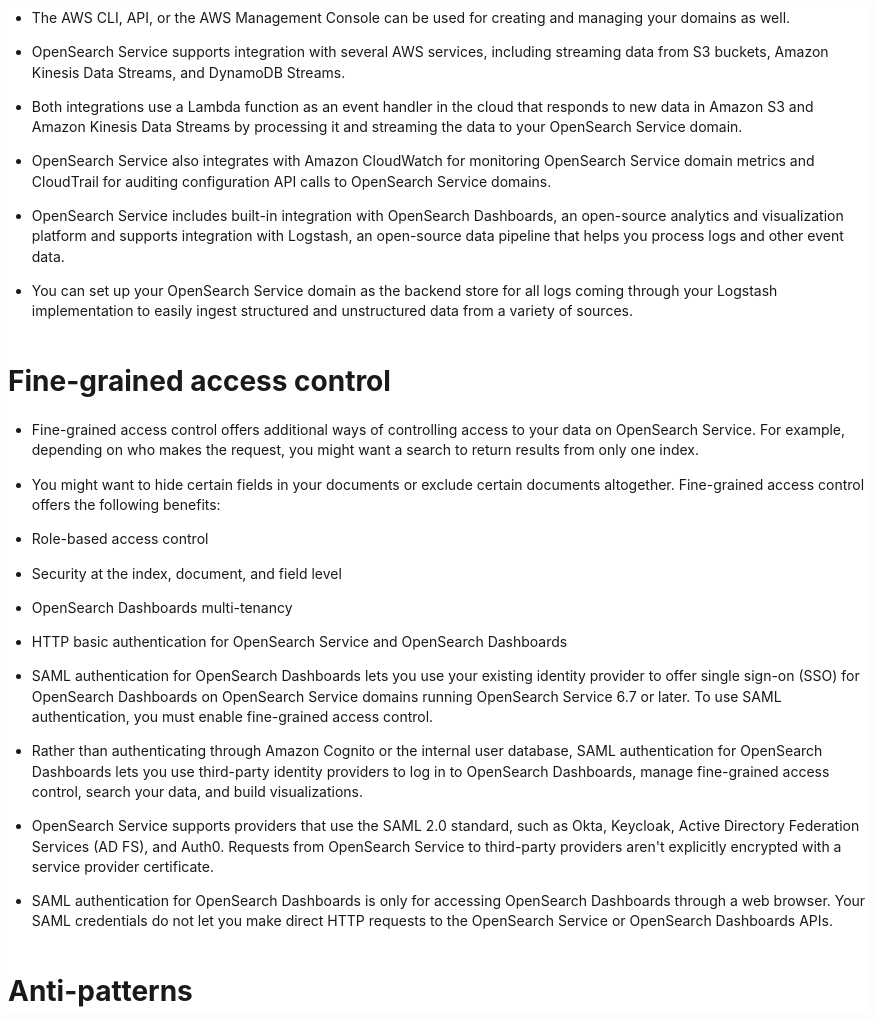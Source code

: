 * The AWS CLI, API, or the AWS Management Console can be used for creating and managing your domains as well.

* OpenSearch Service supports integration with several AWS services, including streaming data from S3 buckets, Amazon Kinesis Data Streams, and DynamoDB Streams. 

* Both integrations use a Lambda function as an event handler in the cloud that responds to new data in Amazon S3 and Amazon Kinesis Data Streams by processing it and streaming the data to your OpenSearch Service domain. 

* OpenSearch Service also integrates with Amazon CloudWatch for monitoring OpenSearch Service domain metrics and CloudTrail for auditing configuration API calls to OpenSearch Service domains.

* OpenSearch Service includes built-in integration with OpenSearch Dashboards, an open-source analytics and visualization platform and supports integration with Logstash, an open-source data pipeline that helps you process logs and other event data. 

* You can set up your OpenSearch Service domain as the backend store for all logs coming through your Logstash implementation to easily ingest structured and unstructured data from a variety of sources.

# Fine-grained access control

* Fine-grained access control offers additional ways of controlling access to your data on OpenSearch Service. For example, depending on who makes the request, you might want a search to return results from only one index. 

* You might want to hide certain fields in your documents or exclude certain documents altogether. Fine-grained access control offers the following benefits:

 * Role-based access control

 * Security at the index, document, and field level

 * OpenSearch Dashboards multi-tenancy

 * HTTP basic authentication for OpenSearch Service and OpenSearch Dashboards

* SAML authentication for OpenSearch Dashboards lets you use your existing identity provider to offer single sign-on (SSO) for OpenSearch Dashboards on OpenSearch Service domains running OpenSearch Service 6.7 or later. To use SAML authentication, you must enable fine-grained access control.

* Rather than authenticating through Amazon Cognito or the internal user database, SAML authentication for OpenSearch Dashboards lets you use third-party identity providers to log in to OpenSearch Dashboards, manage fine-grained access control, search your data, and build visualizations. 

* OpenSearch Service supports providers that use the SAML 2.0 standard, such as Okta, Keycloak, Active Directory Federation Services (AD FS), and Auth0. Requests from OpenSearch Service to third-party providers aren't explicitly encrypted with a service provider certificate.

* SAML authentication for OpenSearch Dashboards is only for accessing OpenSearch Dashboards through a web browser. Your SAML credentials do not let you make direct HTTP requests to the OpenSearch Service or OpenSearch Dashboards APIs.

# Anti-patterns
****************************************
> What you are asked to do:
All of the records need to be reproduced exactly, with each picture omitted.

> Result for this exercise:
Source code

: * The AWS CLI, API, or the AWS Management Console can be used for creating and managing your domains as well.

* OpenSearch Service supports integration with several AWS services, including streaming data from S3 buckets, Amazon Kinesis Data Streams, and DynamoDB Streams. 

* Both integrations use a Lambda function as an event handler in the cloud that responds to new data in Amazon S3 and Amazon Kinesis Data Streams by processing it and streaming the data to your OpenSearch Service domain. 

* OpenSearch Service also integrates with Amazon CloudWatch for monitoring OpenSearch Service domain metrics and CloudTrail for auditing configuration API calls to OpenSearch Service domains.

* OpenSearch Service includes built-in integration with OpenSearch Dashboards, an open-source analytics and visualization platform and supports integration with Logstash, an open-source data pipeline that helps you process logs and other event data. 

* You can set up your OpenSearch Service domain as the backend store for all logs coming through your Logstash implementation to easily ingest structured and unstructured data from a variety of sources.

# Fine-grained access control

* Fine-grained access control offers additional ways of controlling access to your data on OpenSearch Service. For example, depending on who makes the request, you might want a search to return results from only one index. 

* You might want to hide certain fields in your documents or exclude certain documents altogether. Fine-grained access control offers the following benefits:

 * Role-based access control

 * Security at the index, document, and field level

 * OpenSearch Dashboards multi-tenancy

 * HTTP basic authentication for OpenSearch Service and OpenSearch Dashboards

* SAML authentication for OpenSearch Dashboards lets you use your existing identity provider to offer single sign-on (SSO) for OpenSearch Dashboards on OpenSearch Service domains running OpenSearch Service 6.7 or later. To use SAML authentication, you must enable fine-grained access control.

* Rather than authenticating through Amazon Cognito or the internal user database, SAML authentication for OpenSearch Dashboards lets you use third-party identity providers to log in to OpenSearch Dashboards, manage fine-grained access control, search your data, and build visualizations. 

* OpenSearch Service supports providers that use the SAML 2.0 standard, such as Okta, Keycloak, Active Directory Federation Services (AD FS), and Auth0. Requests from OpenSearch Service to third-party providers aren't explicitly encrypted with a service provider certificate.

* SAML authentication for OpenSearch Dashboards is only for accessing OpenSearch Dashboards through a web browser. Your SAML credentials do not let you make direct HTTP requests to the OpenSearch Service or OpenSearch Dashboards APIs.

# Anti-patterns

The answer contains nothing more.